The Terry Fox monument is located on the outskirts of Thunder Bay, just off the TransCanada Highway. The monument honors a popular Canadian hero. Terry had a leg amputated as a young man because of bone cancer. Thinking he was cured, Terry began a “Marathon of Hope” raising cancer awareness and funds for the Canadian Cancer Society. Every day Terry ran, in his hobbling manner on (by today’s standards) a primitive prosthesis, the full distance of a marathon with his goal being to run the breadth of Canada. When he was nearly half finished, Terry became ill and had to abandon his quest. Thinking at first it might just be a cold, Fox and the nation were heartbroken to discover his cancer had recurred and spread. A nation mourned when he died soon thereafter.

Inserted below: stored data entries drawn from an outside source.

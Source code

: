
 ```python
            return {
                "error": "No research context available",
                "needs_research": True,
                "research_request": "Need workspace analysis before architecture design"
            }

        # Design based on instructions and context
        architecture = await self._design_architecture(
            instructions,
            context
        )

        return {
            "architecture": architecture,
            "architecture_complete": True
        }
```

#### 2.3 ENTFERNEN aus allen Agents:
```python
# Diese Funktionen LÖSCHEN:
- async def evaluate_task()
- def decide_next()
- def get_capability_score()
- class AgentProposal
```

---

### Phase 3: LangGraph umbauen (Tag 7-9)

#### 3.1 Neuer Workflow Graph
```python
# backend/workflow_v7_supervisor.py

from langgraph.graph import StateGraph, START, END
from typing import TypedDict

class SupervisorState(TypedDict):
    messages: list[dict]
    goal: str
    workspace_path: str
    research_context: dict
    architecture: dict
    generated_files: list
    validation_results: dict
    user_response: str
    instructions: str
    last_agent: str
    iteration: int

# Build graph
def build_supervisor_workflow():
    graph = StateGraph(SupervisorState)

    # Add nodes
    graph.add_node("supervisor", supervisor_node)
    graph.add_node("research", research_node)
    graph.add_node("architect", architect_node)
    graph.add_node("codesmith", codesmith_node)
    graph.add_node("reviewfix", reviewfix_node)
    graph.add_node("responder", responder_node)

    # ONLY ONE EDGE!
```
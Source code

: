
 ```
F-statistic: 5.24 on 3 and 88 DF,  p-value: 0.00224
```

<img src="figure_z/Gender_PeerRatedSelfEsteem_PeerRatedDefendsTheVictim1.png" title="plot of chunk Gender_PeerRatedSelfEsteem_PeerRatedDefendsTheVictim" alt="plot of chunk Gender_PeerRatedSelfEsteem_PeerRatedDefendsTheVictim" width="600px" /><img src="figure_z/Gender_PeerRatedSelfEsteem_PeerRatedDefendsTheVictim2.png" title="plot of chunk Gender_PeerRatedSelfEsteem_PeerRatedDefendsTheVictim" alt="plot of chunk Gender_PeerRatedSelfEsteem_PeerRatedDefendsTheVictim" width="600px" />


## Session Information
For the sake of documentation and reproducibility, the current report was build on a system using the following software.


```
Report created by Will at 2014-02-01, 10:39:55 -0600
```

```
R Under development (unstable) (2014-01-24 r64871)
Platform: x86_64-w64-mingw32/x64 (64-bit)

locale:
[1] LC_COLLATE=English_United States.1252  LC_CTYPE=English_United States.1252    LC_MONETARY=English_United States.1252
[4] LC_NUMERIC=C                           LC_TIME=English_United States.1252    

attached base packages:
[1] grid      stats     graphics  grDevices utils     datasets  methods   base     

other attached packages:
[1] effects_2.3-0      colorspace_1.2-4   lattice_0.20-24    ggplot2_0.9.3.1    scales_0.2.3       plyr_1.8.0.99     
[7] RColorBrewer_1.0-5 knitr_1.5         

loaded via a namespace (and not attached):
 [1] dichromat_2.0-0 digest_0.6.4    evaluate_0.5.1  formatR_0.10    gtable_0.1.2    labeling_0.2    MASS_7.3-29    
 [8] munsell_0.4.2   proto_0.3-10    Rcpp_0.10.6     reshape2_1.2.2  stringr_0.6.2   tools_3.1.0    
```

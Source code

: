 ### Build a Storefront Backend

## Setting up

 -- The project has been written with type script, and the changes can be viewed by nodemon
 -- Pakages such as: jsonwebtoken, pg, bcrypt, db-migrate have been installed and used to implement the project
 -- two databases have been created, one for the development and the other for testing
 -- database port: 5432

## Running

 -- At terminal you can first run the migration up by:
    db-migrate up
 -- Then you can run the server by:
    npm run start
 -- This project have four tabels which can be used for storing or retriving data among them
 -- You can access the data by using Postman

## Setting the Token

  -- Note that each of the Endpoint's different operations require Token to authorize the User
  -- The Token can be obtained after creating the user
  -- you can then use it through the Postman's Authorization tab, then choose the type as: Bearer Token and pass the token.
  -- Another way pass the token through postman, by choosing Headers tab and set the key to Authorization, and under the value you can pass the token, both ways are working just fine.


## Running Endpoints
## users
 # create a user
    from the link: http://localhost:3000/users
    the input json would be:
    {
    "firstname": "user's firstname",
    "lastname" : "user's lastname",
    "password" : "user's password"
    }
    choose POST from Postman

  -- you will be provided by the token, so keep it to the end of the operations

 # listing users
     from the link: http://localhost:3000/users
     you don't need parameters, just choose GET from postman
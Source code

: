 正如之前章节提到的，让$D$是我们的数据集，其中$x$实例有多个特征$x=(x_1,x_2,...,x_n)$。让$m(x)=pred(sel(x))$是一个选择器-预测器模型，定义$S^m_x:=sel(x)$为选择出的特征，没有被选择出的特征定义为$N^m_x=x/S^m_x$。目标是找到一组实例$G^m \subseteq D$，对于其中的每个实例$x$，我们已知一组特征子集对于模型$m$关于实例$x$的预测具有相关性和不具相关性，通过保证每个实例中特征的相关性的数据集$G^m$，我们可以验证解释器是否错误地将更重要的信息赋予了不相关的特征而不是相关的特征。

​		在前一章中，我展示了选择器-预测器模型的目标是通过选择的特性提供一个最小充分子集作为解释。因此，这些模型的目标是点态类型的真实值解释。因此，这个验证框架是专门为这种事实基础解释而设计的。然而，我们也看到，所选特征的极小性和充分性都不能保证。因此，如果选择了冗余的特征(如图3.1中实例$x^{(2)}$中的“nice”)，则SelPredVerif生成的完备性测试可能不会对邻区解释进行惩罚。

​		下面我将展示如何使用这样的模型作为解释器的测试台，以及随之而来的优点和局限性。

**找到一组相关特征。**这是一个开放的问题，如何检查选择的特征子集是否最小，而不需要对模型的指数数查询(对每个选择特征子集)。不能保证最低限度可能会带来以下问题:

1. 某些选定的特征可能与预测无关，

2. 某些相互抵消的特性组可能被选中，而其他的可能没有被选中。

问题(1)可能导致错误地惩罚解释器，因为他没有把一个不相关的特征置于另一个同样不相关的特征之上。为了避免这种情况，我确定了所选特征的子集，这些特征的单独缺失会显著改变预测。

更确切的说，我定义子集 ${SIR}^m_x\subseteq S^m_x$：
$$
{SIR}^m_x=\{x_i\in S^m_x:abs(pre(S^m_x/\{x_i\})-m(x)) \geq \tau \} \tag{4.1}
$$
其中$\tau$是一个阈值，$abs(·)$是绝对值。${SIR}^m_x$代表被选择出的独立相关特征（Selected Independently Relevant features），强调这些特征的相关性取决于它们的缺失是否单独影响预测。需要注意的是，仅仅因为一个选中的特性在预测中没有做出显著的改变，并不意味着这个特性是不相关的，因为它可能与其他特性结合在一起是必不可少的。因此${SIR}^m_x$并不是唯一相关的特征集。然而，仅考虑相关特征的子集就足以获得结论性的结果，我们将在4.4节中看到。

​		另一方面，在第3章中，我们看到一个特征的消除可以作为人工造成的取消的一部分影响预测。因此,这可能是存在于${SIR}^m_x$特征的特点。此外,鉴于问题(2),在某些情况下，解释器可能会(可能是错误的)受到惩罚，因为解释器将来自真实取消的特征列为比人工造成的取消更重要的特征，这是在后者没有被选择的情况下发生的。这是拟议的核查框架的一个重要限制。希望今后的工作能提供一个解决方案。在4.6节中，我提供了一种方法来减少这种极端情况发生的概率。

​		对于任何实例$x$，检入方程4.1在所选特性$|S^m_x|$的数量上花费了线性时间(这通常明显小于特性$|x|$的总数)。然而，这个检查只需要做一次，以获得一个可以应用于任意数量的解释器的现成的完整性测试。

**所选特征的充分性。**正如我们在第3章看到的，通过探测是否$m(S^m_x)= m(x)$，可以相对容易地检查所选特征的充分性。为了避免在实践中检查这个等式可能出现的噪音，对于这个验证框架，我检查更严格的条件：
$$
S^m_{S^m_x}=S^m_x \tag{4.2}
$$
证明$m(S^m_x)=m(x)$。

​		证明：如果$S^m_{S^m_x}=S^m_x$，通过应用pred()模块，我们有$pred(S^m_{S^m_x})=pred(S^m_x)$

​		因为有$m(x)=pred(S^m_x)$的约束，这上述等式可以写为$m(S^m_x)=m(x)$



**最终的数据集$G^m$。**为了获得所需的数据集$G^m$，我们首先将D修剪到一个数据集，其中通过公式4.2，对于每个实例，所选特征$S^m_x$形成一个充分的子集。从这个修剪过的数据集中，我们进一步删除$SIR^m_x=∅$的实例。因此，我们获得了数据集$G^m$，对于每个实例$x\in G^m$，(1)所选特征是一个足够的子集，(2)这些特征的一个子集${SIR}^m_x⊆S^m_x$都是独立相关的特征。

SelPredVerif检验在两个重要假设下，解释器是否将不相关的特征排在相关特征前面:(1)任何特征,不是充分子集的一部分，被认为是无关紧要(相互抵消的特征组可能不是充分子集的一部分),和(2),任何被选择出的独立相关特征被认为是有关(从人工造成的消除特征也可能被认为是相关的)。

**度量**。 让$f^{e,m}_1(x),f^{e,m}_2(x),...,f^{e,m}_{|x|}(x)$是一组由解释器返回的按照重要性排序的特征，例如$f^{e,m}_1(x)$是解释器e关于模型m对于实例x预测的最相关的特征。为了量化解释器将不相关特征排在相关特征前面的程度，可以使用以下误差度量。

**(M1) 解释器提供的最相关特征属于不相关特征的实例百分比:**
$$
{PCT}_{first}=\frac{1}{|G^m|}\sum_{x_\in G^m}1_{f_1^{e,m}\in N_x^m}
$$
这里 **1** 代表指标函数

This short video does a nice job of remembering Terry and reminding us of his great character:
The monument sits close to where Terry completed his Marathon of Hope. It consists of a nine-foot-high bronze statue set on a 45-ton granite base and a foundation of local amethyst, with a great view of Thunder Bay and Lake Superior. It depicts the provincial and territorial coats-of-arms and symbols of Canada. An inscription indicates that Terrance Stanley Fox (1958 – 1981) “inspired an entire generation of Canadians with his determination and devotion.”
The monument has a small Visitor Center and rest area. It is a worthwhile stop to remember a brave young man and to enjoy spectacular views of the world’s largest lake, including its memorable “Sleeping Giant” rock formation.